Scientific classification
- Kingdom: Animalia
- Phylum: Chordata
- Class: Mammalia
- Infraclass: Placentalia
- Order: Rodentia
- Family: Heteromyidae
- Genus: Dipodomys
- Species: D. microps
- Binomial name: Dipodomys microps (Merriam, 1904)

= Chisel-toothed kangaroo rat =

- Genus: Dipodomys
- Species: microps
- Authority: (Merriam, 1904)
- Conservation status: LC

Species of rodent

The chisel-toothed kangaroo rat (Dipodomys microps) is a species of rodent in the family Heteromyidae.

There are 13 sub-species. Saltbush leaves are a major dietary component, requiring specialized physiology to eliminate the salt while retaining water.

== Description ==
They range between 268.4–273 mm long with their body length from 100–116 mm and tails being longer than their body ranges between 136–190 mm. Their hind feet are approximately 40% the length of their body and ranges between 40–45 mm and the front limbs being much shorter. Males tend to be a bit larger than the females. Their backs can range from a sandy brown, gray-brown to a pale yellow, their bellies are white, and their sides range from yellow to yellow gray. They have "tufted" tails which are brown with white stripes on the sided and the tuft at the end of the tail being dark brown with scattered white hairs. They have large rounded bicolour ears. Their incisors are unique and are used to identify them, they are anteriorly flattened and broad, like chisels, which is where their name comes from.

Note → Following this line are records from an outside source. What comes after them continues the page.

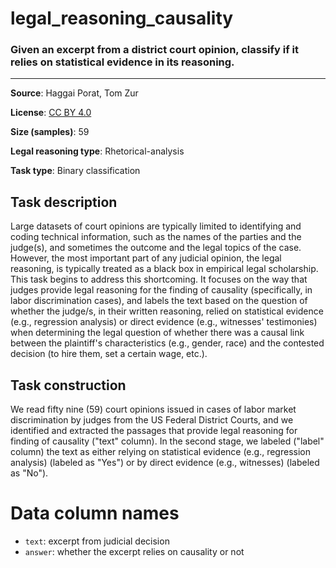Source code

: # legal_reasoning_causality

### Given an excerpt from a district court opinion, classify if it relies on statistical evidence in its reasoning.
---



**Source**: Haggai Porat, Tom Zur

**License**: [CC BY 4.0](https://creativecommons.org/licenses/by/4.0/)

**Size (samples)**: 59

**Legal reasoning type**: Rhetorical-analysis

**Task type**: Binary classification

## Task description

Large datasets of court opinions are typically limited to identifying and coding technical information, such as the names of the parties and the judge(s), and sometimes the outcome and the legal topics of the case. However, the most important part of any judicial opinion, the legal reasoning, is typically treated as a black box in empirical legal scholarship. This task begins to address this shortcoming. It focuses on the way that judges provide legal reasoning for the finding of causality (specifically, in labor discrimination cases), and labels the text based on the question of whether the judge/s, in their written reasoning, relied on statistical evidence (e.g., regression analysis) or direct evidence (e.g., witnesses' testimonies) when determining the legal question of whether there was a causal link between the plaintiff's characteristics (e.g., gender, race) and the contested decision (to hire them, set a certain wage, etc.).

## Task construction

We read fifty nine (59) court opinions issued in cases of labor market discrimination by judges from the US Federal District Courts, and we identified and extracted the passages that provide legal reasoning for finding of causality ("text" column). In the second stage, we labeled ("label" column) the text as either relying on statistical evidence (e.g., regression analysis) (labeled as "Yes") or by direct evidence (e.g., witnesses) (labeled as "No").

# Data column names
- `text`: excerpt from judicial decision
- `answer`: whether the excerpt relies on causality or not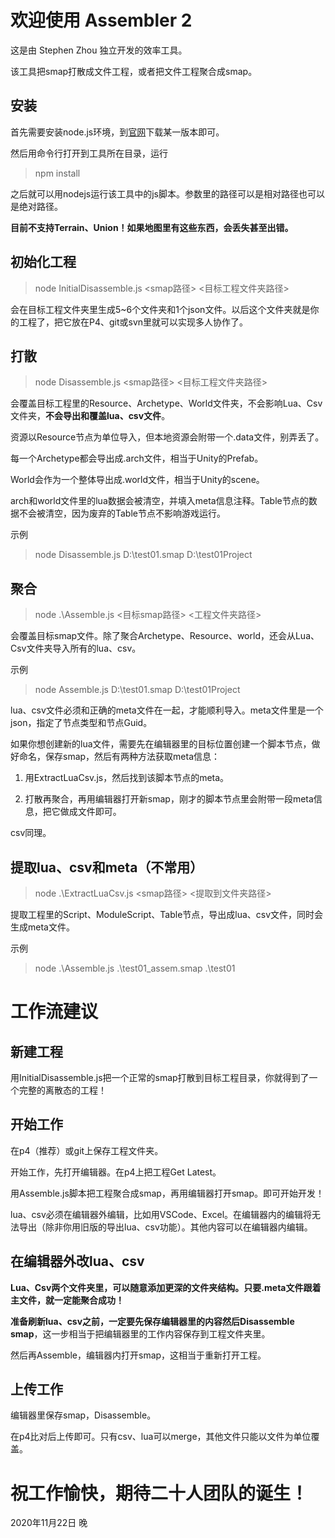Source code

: # 欢迎使用 Assembler 2

这是由 Stephen Zhou 独立开发的效率工具。

该工具把smap打散成文件工程，或者把文件工程聚合成smap。

## 安装

首先需要安装node.js环境，到[官网](https://nodejs.org/)下载某一版本即可。

然后用命令行打开到工具所在目录，运行

> npm install

之后就可以用nodejs运行该工具中的js脚本。参数里的路径可以是相对路径也可以是绝对路径。

**目前不支持Terrain、Union！如果地图里有这些东西，会丢失甚至出错。**

## 初始化工程

> node InitialDisassemble.js <smap路径> <目标工程文件夹路径>

会在目标工程文件夹里生成5~6个文件夹和1个json文件。以后这个文件夹就是你的工程了，把它放在P4、git或svn里就可以实现多人协作了。

## 打散

> node Disassemble.js <smap路径> <目标工程文件夹路径>

会覆盖目标工程里的Resource、Archetype、World文件夹，不会影响Lua、Csv文件夹，**不会导出和覆盖lua、csv文件**。

资源以Resource节点为单位导入，但本地资源会附带一个.data文件，别弄丢了。

每一个Archetype都会导出成.arch文件，相当于Unity的Prefab。

World会作为一个整体导出成.world文件，相当于Unity的scene。

arch和world文件里的lua数据会被清空，并填入meta信息注释。Table节点的数据不会被清空，因为废弃的Table节点不影响游戏运行。

示例

> node Disassemble.js D:\test01.smap D:\test01Project

## 聚合

> node .\Assemble.js <目标smap路径> <工程文件夹路径>

会覆盖目标smap文件。除了聚合Archetype、Resource、world，还会从Lua、Csv文件夹导入所有的lua、csv。

示例

> node Assemble.js D:\test01.smap D:\test01Project

lua、csv文件必须和正确的meta文件在一起，才能顺利导入。meta文件里是一个json，指定了节点类型和节点Guid。

如果你想创建新的lua文件，需要先在编辑器里的目标位置创建一个脚本节点，做好命名，保存smap，然后有两种方法获取meta信息：

1. 用ExtractLuaCsv.js，然后找到该脚本节点的meta。

1. 打散再聚合，再用编辑器打开新smap，刚才的脚本节点里会附带一段meta信息，把它做成文件即可。

csv同理。

## 提取lua、csv和meta（不常用）

> node .\ExtractLuaCsv.js <smap路径> <提取到文件夹路径>

提取工程里的Script、ModuleScript、Table节点，导出成lua、csv文件，同时会生成meta文件。

示例

> node .\Assemble.js .\test01_assem.smap .\test01

# 工作流建议

## 新建工程

用InitialDisassemble.js把一个正常的smap打散到目标工程目录，你就得到了一个完整的离散态的工程！

## 开始工作

在p4（推荐）或git上保存工程文件夹。

开始工作，先打开编辑器。在p4上把工程Get Latest。

用Assemble.js脚本把工程聚合成smap，再用编辑器打开smap。即可开始开发！

lua、csv必须在编辑器外编辑，比如用VSCode、Excel。在编辑器内的编辑将无法导出（除非你用旧版的导出lua、csv功能）。其他内容可以在编辑器内编辑。

## 在编辑器外改lua、csv

**Lua、Csv两个文件夹里，可以随意添加更深的文件夹结构。只要.meta文件跟着主文件，就一定能聚合成功！**

**准备刷新lua、csv之前，一定要先保存编辑器里的内容然后Disassemble smap**，这一步相当于把编辑器里的工作内容保存到工程文件夹里。

然后再Assemble，编辑器内打开smap，这相当于重新打开工程。

## 上传工作

编辑器里保存smap，Disassemble。

在p4比对后上传即可。只有csv、lua可以merge，其他文件只能以文件为单位覆盖。


# 祝工作愉快，期待二十人团队的诞生！

2020年11月22日 晚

== Geographic range and habitat ==
It is endemic to the United States (found in Nevada, Utah, California, Oregon, and parts of Arizona and Idaho). They inhabit the arid regions with gravelly soils are found at moderate elevations (1000–1500 m), though they have been found at elevations of 3200 m above sea level. Their habit is saltbrush, especially Atriplex confertifolia, dominated desert valleys and upland deserts with blackbush and are less common in sand dunes. They create burrows in the ground with multiple entries, usually under the bushes of shrubs. Their usual habitat is desert shrub.

== Diet ==
D. microps is a facultative specialist, and the only foliovore in the Dipodomys genus. 60 - 80% of its diet consists of Atriplex confertifolia leaves. They do consume some seed and insects, however, this is a small portion of their diet. This desert shrub, Atriplex confertifolia, is adapted to desert life by encrusting its leaf surfaces with a layer of salt crystals, this has a dual purpose, one of which is to reflect incoming solar radiation which help maintain its water homeostasis, and secondly it is a defense against herbivory. D. microps have adapted morphologically, physiologically, and behaviorally to overcome this defense mechanism. They have evolved their lower incisors to become flat, broad, and chisel-shaped, which is a unique to character among the kangaroo rats.

They collect the leaves of the Atriplex shrub and stuff it into their cheek pouch and take it back to their burrows. They have been found to have caches of leaves of up 250g. Their unique incisors are used to scrape/strip the epidermis and the salt layer off of the leaf by repeatedly pulling the leaf downward and perpendicular to its lower incisors. This is then repeated on the other side till the inner tissue, consisting of the parenchyma, vascular tissue, bundle sheath, and the mesophyl, which is then consumed. This part of the leaf has a water content of up to 80% in the spring, and D. microps obtains its water from the leaves. Another adaptation to assist with the consumption is that the upper lip closes off the mouth cavity which reduces the amount of salt entering or falling into the mouth.